Le DBIR (Data Breach Investigation Report) est une institution dans la communauté cyber : ce rapport, publié fin mai, repose sur les données fournies à Verizon, société américaine de communications,  par 87 partenaires, de tout type, agences de renseignement, CERT, entreprises actives dans la sécurité, dans 82 pays, ce qui lui a permis d'examiner 23.896 incidents et 5.212 brèches de données. Il n'y rien de tel pour sentir où va la menace cyber et comment orienter sa stratégie cyber.

Par incident, il faut comprendre tout évènement qui a pu compromettre la confidentialité, l'intégrité (absence d'altération) et la disponibilité des données de l'entreprise dont elle a besoin pour fonctionner (et qui ne sont pas publiques). Par brèches, on entend par là que ces mêmes données tombent dans des mains non autorisées, que ce soit par inadvertance ou suite à une attaque.

Comment les hackers arrivent-ils tout simplement à pénétrer le réseau des entreprises ? En utilisant les accès (volés) des employés, pardi, dans 45 % des cas.
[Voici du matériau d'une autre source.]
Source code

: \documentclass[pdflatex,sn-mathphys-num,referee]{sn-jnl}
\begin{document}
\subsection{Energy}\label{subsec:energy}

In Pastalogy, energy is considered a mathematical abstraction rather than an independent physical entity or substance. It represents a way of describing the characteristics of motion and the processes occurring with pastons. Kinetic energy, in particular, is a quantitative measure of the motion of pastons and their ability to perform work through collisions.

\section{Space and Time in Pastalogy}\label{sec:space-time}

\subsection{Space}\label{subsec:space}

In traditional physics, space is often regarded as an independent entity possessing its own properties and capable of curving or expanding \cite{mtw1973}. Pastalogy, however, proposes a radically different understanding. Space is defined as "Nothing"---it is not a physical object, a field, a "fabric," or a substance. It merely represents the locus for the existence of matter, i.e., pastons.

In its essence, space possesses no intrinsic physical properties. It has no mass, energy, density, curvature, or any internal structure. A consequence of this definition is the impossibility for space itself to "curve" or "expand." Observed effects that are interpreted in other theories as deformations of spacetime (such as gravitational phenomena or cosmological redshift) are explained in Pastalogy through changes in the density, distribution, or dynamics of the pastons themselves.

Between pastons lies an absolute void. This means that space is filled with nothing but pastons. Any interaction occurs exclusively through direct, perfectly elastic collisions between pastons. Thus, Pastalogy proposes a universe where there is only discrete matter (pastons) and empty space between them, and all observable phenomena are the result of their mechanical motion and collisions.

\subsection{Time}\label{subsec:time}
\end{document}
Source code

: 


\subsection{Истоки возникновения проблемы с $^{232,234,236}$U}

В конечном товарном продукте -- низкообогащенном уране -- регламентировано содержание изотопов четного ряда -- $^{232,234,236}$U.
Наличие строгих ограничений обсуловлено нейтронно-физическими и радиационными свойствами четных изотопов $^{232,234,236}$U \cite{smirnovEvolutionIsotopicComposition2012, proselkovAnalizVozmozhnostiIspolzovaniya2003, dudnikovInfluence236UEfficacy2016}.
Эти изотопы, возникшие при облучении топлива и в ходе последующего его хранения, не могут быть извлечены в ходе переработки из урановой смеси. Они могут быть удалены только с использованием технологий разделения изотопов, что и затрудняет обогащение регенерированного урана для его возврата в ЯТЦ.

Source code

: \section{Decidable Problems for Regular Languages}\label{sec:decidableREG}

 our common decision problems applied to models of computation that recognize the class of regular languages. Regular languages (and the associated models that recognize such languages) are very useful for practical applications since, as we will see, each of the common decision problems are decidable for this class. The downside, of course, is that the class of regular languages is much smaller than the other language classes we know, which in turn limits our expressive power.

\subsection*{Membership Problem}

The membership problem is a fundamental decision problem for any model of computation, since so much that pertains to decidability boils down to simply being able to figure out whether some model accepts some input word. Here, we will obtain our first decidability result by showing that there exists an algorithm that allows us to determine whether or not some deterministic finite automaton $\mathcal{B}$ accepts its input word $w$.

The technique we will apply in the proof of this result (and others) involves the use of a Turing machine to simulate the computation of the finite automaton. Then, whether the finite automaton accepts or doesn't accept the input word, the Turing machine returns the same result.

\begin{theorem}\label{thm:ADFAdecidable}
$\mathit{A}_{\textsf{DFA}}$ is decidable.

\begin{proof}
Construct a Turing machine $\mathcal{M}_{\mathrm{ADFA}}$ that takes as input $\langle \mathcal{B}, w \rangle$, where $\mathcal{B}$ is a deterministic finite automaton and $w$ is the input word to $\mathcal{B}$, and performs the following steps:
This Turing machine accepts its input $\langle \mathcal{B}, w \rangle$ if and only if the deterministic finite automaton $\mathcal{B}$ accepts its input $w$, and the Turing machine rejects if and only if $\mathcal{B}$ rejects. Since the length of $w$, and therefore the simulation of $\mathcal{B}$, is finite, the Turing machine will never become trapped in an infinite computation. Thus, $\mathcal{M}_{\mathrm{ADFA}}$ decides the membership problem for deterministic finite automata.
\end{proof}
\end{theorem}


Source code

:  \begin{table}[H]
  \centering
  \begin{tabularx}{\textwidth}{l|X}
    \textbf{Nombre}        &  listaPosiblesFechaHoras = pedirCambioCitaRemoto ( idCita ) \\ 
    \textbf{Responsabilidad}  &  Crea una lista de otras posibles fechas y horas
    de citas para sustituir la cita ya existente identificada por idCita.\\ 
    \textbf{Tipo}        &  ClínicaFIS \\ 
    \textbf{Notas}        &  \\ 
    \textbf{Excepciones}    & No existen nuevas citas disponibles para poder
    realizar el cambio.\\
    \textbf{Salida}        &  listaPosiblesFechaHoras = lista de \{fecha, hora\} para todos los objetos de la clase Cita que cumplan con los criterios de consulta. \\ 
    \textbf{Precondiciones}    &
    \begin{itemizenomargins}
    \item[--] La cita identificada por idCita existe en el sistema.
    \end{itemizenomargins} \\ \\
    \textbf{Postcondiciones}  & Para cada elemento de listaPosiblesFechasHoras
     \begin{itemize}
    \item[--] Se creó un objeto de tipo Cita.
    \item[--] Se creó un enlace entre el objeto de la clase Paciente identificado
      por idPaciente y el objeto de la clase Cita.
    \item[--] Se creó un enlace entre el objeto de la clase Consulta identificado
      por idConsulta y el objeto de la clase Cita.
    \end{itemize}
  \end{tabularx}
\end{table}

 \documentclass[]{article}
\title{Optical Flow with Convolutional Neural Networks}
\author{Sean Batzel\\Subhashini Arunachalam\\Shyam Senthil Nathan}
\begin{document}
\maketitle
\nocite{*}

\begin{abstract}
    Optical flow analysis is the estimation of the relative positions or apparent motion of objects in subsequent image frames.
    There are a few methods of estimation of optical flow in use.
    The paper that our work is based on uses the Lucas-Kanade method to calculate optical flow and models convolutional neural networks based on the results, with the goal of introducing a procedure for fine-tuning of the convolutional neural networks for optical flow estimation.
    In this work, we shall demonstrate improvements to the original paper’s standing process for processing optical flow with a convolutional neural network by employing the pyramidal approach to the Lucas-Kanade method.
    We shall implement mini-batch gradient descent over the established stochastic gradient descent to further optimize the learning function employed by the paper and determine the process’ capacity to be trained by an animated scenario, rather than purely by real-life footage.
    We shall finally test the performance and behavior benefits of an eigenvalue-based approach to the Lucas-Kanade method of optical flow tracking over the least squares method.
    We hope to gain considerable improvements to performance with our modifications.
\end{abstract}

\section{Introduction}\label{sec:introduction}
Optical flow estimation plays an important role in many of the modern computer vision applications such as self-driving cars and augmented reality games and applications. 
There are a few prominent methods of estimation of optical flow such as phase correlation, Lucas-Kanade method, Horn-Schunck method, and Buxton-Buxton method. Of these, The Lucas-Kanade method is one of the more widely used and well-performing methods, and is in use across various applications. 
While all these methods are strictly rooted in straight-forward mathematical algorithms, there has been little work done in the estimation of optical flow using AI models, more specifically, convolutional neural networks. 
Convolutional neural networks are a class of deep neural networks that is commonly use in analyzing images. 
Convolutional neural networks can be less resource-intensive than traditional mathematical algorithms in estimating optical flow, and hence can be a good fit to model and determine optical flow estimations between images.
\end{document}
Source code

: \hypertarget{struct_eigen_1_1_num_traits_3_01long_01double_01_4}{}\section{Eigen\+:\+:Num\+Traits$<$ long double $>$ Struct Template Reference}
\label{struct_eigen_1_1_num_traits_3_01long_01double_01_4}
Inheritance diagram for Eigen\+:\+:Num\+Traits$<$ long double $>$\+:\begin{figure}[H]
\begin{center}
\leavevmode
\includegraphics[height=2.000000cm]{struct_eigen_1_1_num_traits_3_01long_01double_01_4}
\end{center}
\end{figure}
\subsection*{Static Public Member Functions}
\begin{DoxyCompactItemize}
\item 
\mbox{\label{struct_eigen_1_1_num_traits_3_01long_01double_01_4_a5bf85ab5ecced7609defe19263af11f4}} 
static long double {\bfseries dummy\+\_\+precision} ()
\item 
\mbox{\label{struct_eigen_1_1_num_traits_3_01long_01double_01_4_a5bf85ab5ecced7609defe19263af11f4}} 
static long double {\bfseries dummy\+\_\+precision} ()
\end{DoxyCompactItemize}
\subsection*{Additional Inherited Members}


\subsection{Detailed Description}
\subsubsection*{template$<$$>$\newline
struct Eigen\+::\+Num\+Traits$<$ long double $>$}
C'est triste à dire mais le facteur humain reste le problème. Quand il ne s'agit pas de l'utilisation d'un accès volé, l'hameçonnage, qui consiste à tromper l'utilisateur pour lui demander des données privées,  vient en deuxième position, à 17-18 %. Les vulnérabilités découvertes dans les logiciels ne viennent qu'en troisième position. Pourquoi se fatiguer, en effet, à en exploiter une, ce qui prend du temps, alors que la naïveté des utilisateurs suffit (il en suffit d'un qui tombe dans le panneau pour attaquer une société). Dans 7 % des cas des brèches de données, c'est tout de même une vulnérabilité qui a été exploitée. Comment font les hackers dans ce cas ? Ils scannent les adresses IP, regardent les ports ouverts, ensuite les services ouverts et, enfin, ils testent les vulnérabilités pas encore colmatées dans ces services. Ils essayent alors des commandes d'exécution à distance sur ces services pour pénétrer dans le réseau d'entreprise à travers ces derniers.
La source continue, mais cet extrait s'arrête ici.